Go through the data below and return each line containing the word "read".
##### Source records #####
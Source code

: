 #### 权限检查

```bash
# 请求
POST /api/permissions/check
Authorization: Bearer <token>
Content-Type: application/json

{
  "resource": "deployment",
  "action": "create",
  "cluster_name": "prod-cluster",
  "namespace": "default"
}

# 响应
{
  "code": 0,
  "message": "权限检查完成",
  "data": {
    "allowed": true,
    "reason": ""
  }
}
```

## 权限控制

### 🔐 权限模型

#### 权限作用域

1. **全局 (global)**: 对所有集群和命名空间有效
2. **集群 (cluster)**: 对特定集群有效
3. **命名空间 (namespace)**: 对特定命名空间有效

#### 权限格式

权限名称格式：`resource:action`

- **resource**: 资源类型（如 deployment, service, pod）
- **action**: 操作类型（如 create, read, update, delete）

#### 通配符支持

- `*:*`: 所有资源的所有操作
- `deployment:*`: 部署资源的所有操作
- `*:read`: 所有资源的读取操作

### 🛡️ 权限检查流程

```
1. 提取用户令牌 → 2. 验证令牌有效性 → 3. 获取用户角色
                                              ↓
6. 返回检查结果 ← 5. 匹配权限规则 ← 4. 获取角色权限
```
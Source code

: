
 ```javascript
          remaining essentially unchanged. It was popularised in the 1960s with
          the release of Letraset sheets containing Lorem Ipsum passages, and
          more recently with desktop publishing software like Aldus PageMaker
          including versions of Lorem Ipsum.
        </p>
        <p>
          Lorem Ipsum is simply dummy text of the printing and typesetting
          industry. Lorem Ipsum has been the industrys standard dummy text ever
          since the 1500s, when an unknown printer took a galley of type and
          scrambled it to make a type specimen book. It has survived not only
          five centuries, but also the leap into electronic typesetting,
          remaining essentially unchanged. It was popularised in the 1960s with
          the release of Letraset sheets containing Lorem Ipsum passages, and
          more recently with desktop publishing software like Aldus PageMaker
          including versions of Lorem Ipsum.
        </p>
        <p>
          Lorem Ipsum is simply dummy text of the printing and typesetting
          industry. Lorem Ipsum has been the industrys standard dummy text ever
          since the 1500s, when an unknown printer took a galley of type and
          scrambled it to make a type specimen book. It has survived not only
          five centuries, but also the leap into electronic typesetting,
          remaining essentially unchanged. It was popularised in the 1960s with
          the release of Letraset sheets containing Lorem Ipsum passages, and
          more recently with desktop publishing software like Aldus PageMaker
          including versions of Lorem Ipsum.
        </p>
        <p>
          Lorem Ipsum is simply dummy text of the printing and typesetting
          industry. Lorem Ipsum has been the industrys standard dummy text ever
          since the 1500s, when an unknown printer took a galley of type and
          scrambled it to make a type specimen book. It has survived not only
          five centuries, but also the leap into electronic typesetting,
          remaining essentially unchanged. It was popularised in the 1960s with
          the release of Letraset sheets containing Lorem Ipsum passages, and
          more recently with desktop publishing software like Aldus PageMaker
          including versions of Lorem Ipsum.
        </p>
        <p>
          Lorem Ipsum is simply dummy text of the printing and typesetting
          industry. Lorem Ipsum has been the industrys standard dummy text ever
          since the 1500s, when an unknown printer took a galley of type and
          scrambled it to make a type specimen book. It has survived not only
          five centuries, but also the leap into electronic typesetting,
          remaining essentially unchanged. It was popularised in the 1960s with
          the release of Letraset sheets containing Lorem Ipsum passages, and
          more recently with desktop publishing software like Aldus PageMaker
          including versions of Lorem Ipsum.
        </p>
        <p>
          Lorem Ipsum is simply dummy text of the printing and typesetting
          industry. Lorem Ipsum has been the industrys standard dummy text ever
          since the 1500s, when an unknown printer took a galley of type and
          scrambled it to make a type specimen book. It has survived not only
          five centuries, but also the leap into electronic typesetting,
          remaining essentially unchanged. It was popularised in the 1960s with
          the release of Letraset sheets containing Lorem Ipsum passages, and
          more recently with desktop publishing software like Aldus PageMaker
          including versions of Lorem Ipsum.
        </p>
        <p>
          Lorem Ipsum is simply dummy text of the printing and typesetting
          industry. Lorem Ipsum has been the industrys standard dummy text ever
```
#####
■ **Exercise output**:
- **action**: 操作类型（如 create, read, update, delete）
- `*:read`: 所有资源的读取操作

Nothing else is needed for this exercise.